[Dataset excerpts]
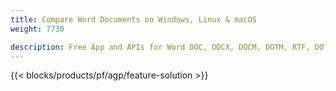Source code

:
 ```yaml
---
title: Compare Word Documents on Windows, Linux & macOS 
weight: 7730

description: Free App and APIs for Word DOC, DOCX, DOCM, DOTM, RTF, DOT and ODT Comparison
---
```


{{< blocks/products/pf/agp/feature-solution >}} 

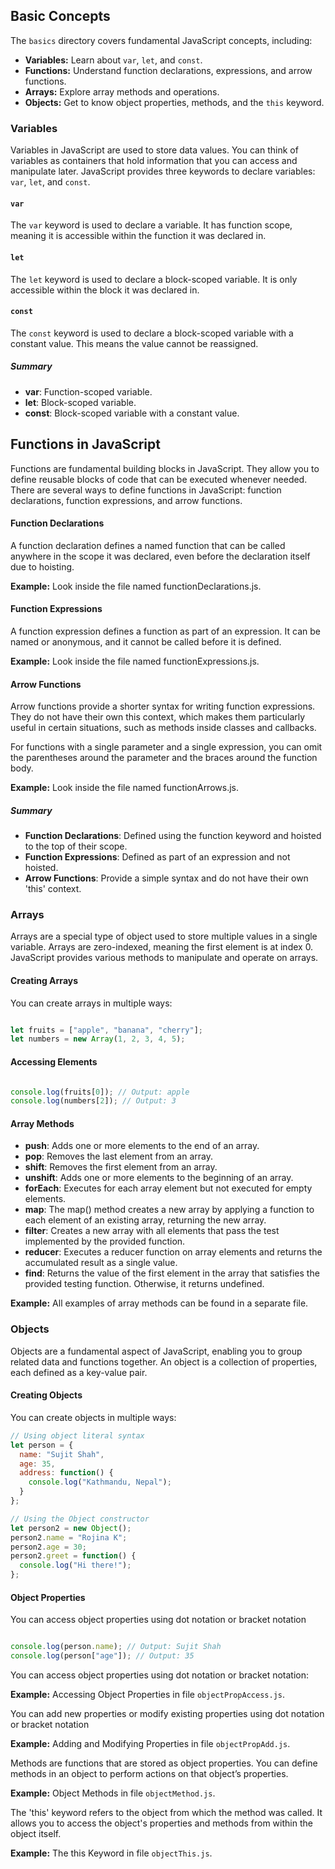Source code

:## Basic Concepts

The `basics` directory covers fundamental JavaScript concepts, including:

- **Variables:** Learn about `var`, `let`, and `const`.
- **Functions:** Understand function declarations, expressions, and arrow functions.
- **Arrays:** Explore array methods and operations.
- **Objects:** Get to know object properties, methods, and the `this` keyword.

### Variables

Variables in JavaScript are used to store data values. You can think of variables as containers that hold information that you can access and manipulate later. JavaScript provides three keywords to declare variables: `var`, `let`, and `const`.

#### `var`

The `var` keyword is used to declare a variable. It has function scope, meaning it is accessible within the function it was declared in.

#### `let`

The `let` keyword is used to declare a block-scoped variable. It is only accessible within the block it was declared in.

#### `const`

The `const` keyword is used to declare a block-scoped variable with a constant value. This means the value cannot be reassigned.


##### Summary
- **var**: Function-scoped variable.
- **let**: Block-scoped variable.
- **const**: Block-scoped variable with a constant value.

## Functions in JavaScript
Functions are fundamental building blocks in JavaScript. They allow you to define reusable blocks of code that can be executed whenever needed. There are several ways to define functions in JavaScript: function declarations, function expressions, and arrow functions.

#### Function Declarations

A function declaration defines a named function that can be called anywhere in the scope it was declared, even before the declaration itself due to hoisting.

**Example:** Look inside the file named functionDeclarations.js.

#### Function Expressions

A function expression defines a function as part of an expression. It can be named or anonymous, and it cannot be called before it is defined.

**Example:** Look inside the file named functionExpressions.js.

#### Arrow Functions

Arrow functions provide a shorter syntax for writing function expressions. They do not have their own this context, which makes them particularly useful in certain situations, such as methods inside classes and callbacks.

For functions with a single parameter and a single expression, you can omit the parentheses around the parameter and the braces around the function body.

**Example:** Look inside the file named functionArrows.js.

##### Summary
- **Function Declarations**: Defined using the function keyword and hoisted to the top of their scope.
- **Function Expressions**: Defined as part of an expression and not hoisted.
- **Arrow Functions**: Provide a simple syntax and do not have their own 'this' context.


### Arrays

Arrays are a special type of object used to store multiple values in a single variable. Arrays are zero-indexed, meaning the first element is at index 0. JavaScript provides various methods to manipulate and operate on arrays.

#### Creating Arrays

You can create arrays in multiple ways:

```javascript

let fruits = ["apple", "banana", "cherry"];
let numbers = new Array(1, 2, 3, 4, 5);

```

#### Accessing Elements

```javascript

console.log(fruits[0]); // Output: apple
console.log(numbers[2]); // Output: 3

```

#### Array Methods
- **push**: Adds one or more elements to the end of an array.
- **pop**: Removes the last element from an array.
- **shift**: Removes the first element from an array.
- **unshift**: Adds one or more elements to the beginning of an array.
- **forEach**: Executes for each array element but not executed for empty elements.
- **map**: The map() method creates a new array by applying a function to each element of an existing array, returning the new array.
- **filter**: Creates a new array with all elements that pass the test implemented by the provided function.
- **reducer**: Executes a reducer function on array elements and returns the accumulated result as a single value.
- **find**: Returns the value of the first element in the array that satisfies the provided testing function. Otherwise, it returns undefined.

**Example:** All examples of array methods can be found in a separate file.

### Objects

Objects are a fundamental aspect of JavaScript, enabling you to group related data and functions together. An object is a collection of properties, each defined as a key-value pair.

#### Creating Objects

You can create objects in multiple ways:

```javascript
// Using object literal syntax
let person = {
  name: "Sujit Shah",
  age: 35,
  address: function() {
    console.log("Kathmandu, Nepal");
  }
};

// Using the Object constructor
let person2 = new Object();
person2.name = "Rojina K";
person2.age = 30;
person2.greet = function() {
  console.log("Hi there!");
};

```

#### Object Properties

You can access object properties using dot notation or bracket notation

```javascript

console.log(person.name); // Output: Sujit Shah
console.log(person["age"]); // Output: 35

```
You can access object properties using dot notation or bracket notation:

**Example:** Accessing Object Properties in file `objectPropAccess.js`.

You can add new properties or modify existing properties using dot notation or bracket notation

**Example:** Adding and Modifying Properties in file `objectPropAdd.js`.

Methods are functions that are stored as object properties. You can define methods in an object to perform actions on that object’s properties.

**Example:** Object Methods in file `objectMethod.js`.

The 'this' keyword refers to the object from which the method was called. It allows you to access the object's properties and methods from within the object itself.

**Example:** The this Keyword in file `objectThis.js`.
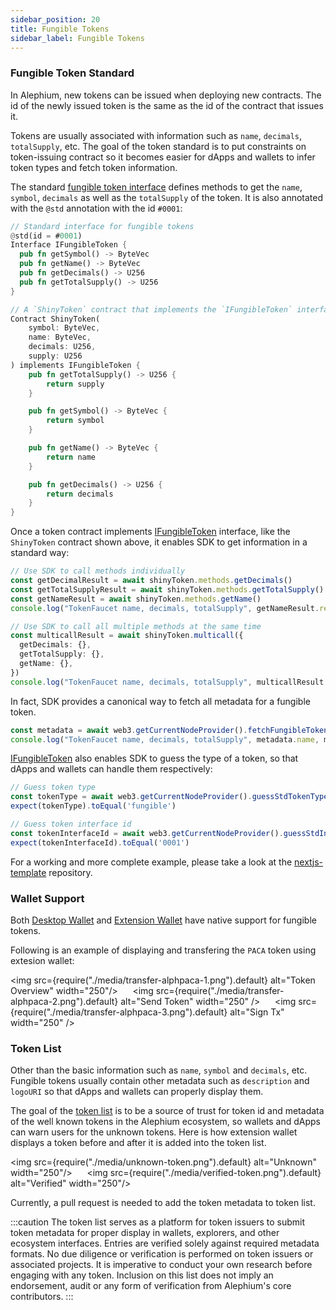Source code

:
 ```yaml
---
sidebar_position: 20
title: Fungible Tokens
sidebar_label: Fungible Tokens
---
```


### Fungible Token Standard

In Alephium, new tokens can be issued when deploying new
contracts. The id of the newly issued token is the same as the id of
the contract that issues it.

Tokens are usually associated with information such as
`name`, `decimals`, `totalSupply`, etc. The goal of the token standard is
to put constraints on token-issuing contract so it becomes easier for
dApps and wallets to infer token types and fetch token information.

The standard [fungible token
interface](https://github.com/alephium/alephium-web3/blob/master/packages/web3/std/fungible_token_interface.ral)
defines methods to get the `name`, `symbol`, `decimals` as well as the
`totalSupply` of the token. It is also annotated with the `@std`
annotation with the id `#0001`:

```rust
// Standard interface for fungible tokens
@std(id = #0001)
Interface IFungibleToken {
  pub fn getSymbol() -> ByteVec
  pub fn getName() -> ByteVec
  pub fn getDecimals() -> U256
  pub fn getTotalSupply() -> U256
}

// A `ShinyToken` contract that implements the `IFungibleToken` interface
Contract ShinyToken(
    symbol: ByteVec,
    name: ByteVec,
    decimals: U256,
    supply: U256
) implements IFungibleToken {
    pub fn getTotalSupply() -> U256 {
        return supply
    }

    pub fn getSymbol() -> ByteVec {
        return symbol
    }

    pub fn getName() -> ByteVec {
        return name
    }

    pub fn getDecimals() -> U256 {
        return decimals
    }
}
```

Once a token contract implements
[IFungibleToken](https://github.com/alephium/alephium-web3/blob/master/packages/web3/std/fungible_token_interface.ral)
interface, like the `ShinyToken` contract shown above, it enables SDK
to get information in a standard way:

```typescript
// Use SDK to call methods individually
const getDecimalResult = await shinyToken.methods.getDecimals()
const getTotalSupplyResult = await shinyToken.methods.getTotalSupply()
const getNameResult = await shinyToken.methods.getName()
console.log("TokenFaucet name, decimals, totalSupply", getNameResult.returns, getDecimalResult.returns, getTotalSupplyResult.returns)

// Use SDK to call all multiple methods at the same time
const multicallResult = await shinyToken.multicall({
  getDecimals: {},
  getTotalSupply: {},
  getName: {},
})
console.log("TokenFaucet name, decimals, totalSupply", multicallResult.getName.returns, multicallResult.getDecimal.returns, multicallResult.getTotalSupply.returns)
```

In fact, SDK provides a canonical way to fetch all metadata for a fungible token.

```typescript
const metadata = await web3.getCurrentNodeProvider().fetchFungibleTokenMetaData(shinyToken.contractId)
console.log("TokenFaucet name, decimals, totalSupply", metadata.name, metadata.decimals, metadata.totalSupply)
```

[IFungibleToken](https://github.com/alephium/alephium-web3/blob/master/packages/web3/std/fungible_token_interface.ral)
also enables SDK to guess the type of a token, so that dApps and
wallets can handle them respectively:

```typescript
// Guess token type
const tokenType = await web3.getCurrentNodeProvider().guessStdTokenType(shinyToken.contractId)
expect(tokenType).toEqual('fungible')

// Guess token interface id
const tokenInterfaceId = await web3.getCurrentNodeProvider().guessStdInterfaceId(shinyToken.contractId)
expect(tokenInterfaceId).toEqual('0001')
```

For a working and more complete example, please take a look at the
[nextjs-template](https://github.com/alephium/nextjs-template) repository.

### Wallet Support

Both [Desktop Wallet](/wallet/desktop-wallet/overview) and [Extension
Wallet](/wallet/extension-wallet/overview) have native support for
fungible tokens.

Following is an example of displaying and transfering the `PACA` token
using extesion wallet:

<img src={require("./media/transfer-alphpaca-1.png").default} alt="Token Overview" width="250"/>
&nbsp;&nbsp;&nbsp;&nbsp;
<img src={require("./media/transfer-alphpaca-2.png").default} alt="Send Token" width="250" />
&nbsp;&nbsp;&nbsp;&nbsp;
<img src={require("./media/transfer-alphpaca-3.png").default} alt="Sign Tx" width="250" />

### Token List

Other than the basic information such as `name`, `symbol` and
`decimals`, etc. Fungible tokens usually contain other metadata such
as `description` and `logoURI` so that dApps and wallets can properly
display them.

The goal of the [token list](https://github.com/alephium/token-list)
is to be a source of trust for token id and metadata of the well known
tokens in the Alephium ecosystem, so wallets and dApps can warn users
for the unknown tokens. Here is how extension wallet displays a
token before and after it is added into the token list.

<img src={require("./media/unknown-token.png").default} alt="Unknown" width="250"/>
&nbsp;&nbsp;&nbsp;&nbsp;
<img src={require("./media/verified-token.png").default} alt="Verified" width="250"/>

Currently, a pull request is needed to add the token metadata to token
list.

:::caution
The token list serves as a platform for token issuers to submit token
metadata for proper display in wallets, explorers, and other ecosystem
interfaces. Entries are verified solely against required metadata
formats. No due diligence or verification is performed on token
issuers or associated projects. It is imperative to conduct your own
research before engaging with any token. Inclusion on this list does
not imply an endorsement, audit or any form of verification from
Alephium's core contributors.
:::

#### Exercise details:
In the data above, please extract the lines from the first one through the line with "file named functionDeclarations.js.", exactly, and keep pictures out.

#### Exercise output:
Source code

:
 ```yaml
---
title: Compare Word Documents on Windows, Linux & macOS 
weight: 7730

description: Free App and APIs for Word DOC, DOCX, DOCM, DOTM, RTF, DOT and ODT Comparison
---
```


{{< blocks/products/pf/agp/feature-solution >}} 

Source code

:## Basic Concepts

The `basics` directory covers fundamental JavaScript concepts, including:

- **Variables:** Learn about `var`, `let`, and `const`.
- **Functions:** Understand function declarations, expressions, and arrow functions.
- **Arrays:** Explore array methods and operations.
- **Objects:** Get to know object properties, methods, and the `this` keyword.

### Variables

Variables in JavaScript are used to store data values. You can think of variables as containers that hold information that you can access and manipulate later. JavaScript provides three keywords to declare variables: `var`, `let`, and `const`.

#### `var`

The `var` keyword is used to declare a variable. It has function scope, meaning it is accessible within the function it was declared in.

#### `let`

The `let` keyword is used to declare a block-scoped variable. It is only accessible within the block it was declared in.

#### `const`

The `const` keyword is used to declare a block-scoped variable with a constant value. This means the value cannot be reassigned.


##### Summary
- **var**: Function-scoped variable.
- **let**: Block-scoped variable.
- **const**: Block-scoped variable with a constant value.

## Functions in JavaScript
Functions are fundamental building blocks in JavaScript. They allow you to define reusable blocks of code that can be executed whenever needed. There are several ways to define functions in JavaScript: function declarations, function expressions, and arrow functions.

#### Function Declarations

A function declaration defines a named function that can be called anywhere in the scope it was declared, even before the declaration itself due to hoisting.

**Example:** Look inside the file named functionDeclarations.js.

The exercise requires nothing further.